#### Material to process ####

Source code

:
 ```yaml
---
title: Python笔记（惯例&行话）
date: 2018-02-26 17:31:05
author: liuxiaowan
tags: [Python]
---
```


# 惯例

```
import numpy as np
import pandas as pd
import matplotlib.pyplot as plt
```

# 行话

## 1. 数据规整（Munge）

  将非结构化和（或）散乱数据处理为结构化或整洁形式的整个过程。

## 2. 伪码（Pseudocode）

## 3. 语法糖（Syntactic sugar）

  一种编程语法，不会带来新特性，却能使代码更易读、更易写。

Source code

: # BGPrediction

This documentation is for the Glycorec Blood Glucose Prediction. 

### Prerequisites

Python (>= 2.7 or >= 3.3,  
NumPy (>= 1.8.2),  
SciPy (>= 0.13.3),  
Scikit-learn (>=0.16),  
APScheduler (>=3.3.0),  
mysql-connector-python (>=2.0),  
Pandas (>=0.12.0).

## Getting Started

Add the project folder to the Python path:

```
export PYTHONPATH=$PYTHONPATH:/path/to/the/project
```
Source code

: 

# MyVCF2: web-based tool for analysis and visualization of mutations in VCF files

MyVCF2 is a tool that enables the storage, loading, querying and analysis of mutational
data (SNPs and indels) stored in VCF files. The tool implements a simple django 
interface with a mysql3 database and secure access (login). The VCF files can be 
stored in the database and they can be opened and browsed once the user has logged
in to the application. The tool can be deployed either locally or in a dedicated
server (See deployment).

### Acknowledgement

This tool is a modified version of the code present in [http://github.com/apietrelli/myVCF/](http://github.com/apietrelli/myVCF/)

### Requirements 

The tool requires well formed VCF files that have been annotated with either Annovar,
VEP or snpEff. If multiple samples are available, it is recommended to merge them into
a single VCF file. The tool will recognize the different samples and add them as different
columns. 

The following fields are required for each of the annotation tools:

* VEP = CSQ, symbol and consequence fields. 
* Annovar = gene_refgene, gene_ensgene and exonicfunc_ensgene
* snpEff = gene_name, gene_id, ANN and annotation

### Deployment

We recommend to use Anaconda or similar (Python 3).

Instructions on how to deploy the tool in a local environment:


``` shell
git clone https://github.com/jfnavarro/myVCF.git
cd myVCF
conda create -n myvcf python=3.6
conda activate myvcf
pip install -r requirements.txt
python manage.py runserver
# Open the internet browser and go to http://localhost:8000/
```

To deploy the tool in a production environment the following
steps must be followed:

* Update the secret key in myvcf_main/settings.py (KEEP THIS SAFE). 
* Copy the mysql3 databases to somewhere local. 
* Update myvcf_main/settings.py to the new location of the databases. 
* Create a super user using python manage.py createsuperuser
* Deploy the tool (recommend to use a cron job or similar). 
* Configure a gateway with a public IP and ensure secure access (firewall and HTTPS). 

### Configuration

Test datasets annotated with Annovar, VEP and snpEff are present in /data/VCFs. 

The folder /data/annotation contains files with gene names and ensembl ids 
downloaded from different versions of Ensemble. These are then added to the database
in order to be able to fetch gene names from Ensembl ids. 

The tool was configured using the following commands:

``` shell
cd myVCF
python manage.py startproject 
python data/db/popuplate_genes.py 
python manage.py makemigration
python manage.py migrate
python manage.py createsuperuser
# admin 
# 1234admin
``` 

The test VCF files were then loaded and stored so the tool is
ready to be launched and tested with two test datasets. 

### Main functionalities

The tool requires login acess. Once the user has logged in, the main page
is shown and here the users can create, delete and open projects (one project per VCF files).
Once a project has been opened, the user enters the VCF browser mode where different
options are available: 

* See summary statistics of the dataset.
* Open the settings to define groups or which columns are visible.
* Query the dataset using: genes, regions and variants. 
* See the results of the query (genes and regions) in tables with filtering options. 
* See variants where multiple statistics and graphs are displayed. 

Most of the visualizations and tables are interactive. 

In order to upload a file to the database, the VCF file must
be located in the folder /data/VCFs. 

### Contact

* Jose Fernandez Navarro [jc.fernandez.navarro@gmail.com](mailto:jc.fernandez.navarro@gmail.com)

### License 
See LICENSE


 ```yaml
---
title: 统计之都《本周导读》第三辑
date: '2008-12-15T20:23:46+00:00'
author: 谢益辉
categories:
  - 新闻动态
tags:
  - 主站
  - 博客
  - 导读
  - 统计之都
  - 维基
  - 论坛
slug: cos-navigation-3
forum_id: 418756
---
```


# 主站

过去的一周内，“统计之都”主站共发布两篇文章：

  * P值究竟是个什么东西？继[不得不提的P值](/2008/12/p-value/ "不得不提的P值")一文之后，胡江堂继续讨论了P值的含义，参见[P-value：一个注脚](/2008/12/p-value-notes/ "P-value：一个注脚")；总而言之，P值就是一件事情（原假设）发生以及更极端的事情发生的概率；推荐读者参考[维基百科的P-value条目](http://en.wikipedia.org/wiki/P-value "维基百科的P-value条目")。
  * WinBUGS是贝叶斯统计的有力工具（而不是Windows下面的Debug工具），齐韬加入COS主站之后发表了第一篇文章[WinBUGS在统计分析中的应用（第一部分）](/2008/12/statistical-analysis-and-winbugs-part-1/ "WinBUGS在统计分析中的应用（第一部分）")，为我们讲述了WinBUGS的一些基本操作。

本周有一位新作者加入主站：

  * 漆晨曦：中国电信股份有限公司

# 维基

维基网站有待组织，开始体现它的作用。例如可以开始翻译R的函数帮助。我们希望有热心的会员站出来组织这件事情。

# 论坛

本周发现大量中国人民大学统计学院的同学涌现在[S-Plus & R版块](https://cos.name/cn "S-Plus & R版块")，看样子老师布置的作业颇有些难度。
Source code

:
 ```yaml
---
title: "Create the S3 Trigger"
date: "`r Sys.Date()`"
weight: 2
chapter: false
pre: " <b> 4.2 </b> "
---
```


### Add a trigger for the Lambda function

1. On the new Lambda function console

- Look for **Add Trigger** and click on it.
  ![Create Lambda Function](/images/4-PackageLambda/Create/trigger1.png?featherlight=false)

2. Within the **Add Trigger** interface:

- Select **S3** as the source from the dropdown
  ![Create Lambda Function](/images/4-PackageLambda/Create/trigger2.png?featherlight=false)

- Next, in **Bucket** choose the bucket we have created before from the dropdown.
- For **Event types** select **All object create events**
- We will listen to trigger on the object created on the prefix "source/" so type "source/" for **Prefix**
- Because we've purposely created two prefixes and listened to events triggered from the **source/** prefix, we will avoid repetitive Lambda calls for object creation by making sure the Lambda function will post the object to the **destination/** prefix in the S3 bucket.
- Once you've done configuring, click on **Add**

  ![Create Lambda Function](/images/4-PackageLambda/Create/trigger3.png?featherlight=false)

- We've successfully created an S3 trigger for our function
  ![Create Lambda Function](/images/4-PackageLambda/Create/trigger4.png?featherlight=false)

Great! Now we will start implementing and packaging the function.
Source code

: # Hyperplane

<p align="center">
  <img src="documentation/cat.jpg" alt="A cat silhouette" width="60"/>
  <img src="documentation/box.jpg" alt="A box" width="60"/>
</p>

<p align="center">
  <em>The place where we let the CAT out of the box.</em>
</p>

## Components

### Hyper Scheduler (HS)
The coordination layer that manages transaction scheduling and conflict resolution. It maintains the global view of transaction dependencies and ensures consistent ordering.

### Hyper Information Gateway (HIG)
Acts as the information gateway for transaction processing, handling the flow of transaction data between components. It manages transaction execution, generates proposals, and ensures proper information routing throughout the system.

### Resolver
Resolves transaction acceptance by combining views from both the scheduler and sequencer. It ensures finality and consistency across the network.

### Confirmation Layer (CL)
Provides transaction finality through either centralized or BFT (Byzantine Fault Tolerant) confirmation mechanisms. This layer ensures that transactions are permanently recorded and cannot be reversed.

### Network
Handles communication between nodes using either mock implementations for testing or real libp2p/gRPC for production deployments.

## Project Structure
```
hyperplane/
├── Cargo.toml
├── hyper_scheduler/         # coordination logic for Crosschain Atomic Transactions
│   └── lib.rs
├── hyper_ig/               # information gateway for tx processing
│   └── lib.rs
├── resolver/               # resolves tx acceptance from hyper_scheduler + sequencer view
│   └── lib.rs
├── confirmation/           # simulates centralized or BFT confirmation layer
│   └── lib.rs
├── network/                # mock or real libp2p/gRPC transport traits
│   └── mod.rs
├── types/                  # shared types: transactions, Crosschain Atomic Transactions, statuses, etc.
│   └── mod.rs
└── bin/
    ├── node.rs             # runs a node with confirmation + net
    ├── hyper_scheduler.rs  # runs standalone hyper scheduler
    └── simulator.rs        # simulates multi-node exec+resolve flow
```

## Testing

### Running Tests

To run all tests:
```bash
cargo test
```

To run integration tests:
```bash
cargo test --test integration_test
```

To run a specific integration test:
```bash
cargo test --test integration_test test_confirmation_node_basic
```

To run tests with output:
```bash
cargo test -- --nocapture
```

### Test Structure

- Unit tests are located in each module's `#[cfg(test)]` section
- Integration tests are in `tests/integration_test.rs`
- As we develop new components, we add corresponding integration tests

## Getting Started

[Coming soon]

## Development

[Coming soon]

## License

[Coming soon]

####

▸ Action item: Across the data above, how many lines contain the string "either"? Reply with the number and nothing else.

▸ Solution for this problem: 4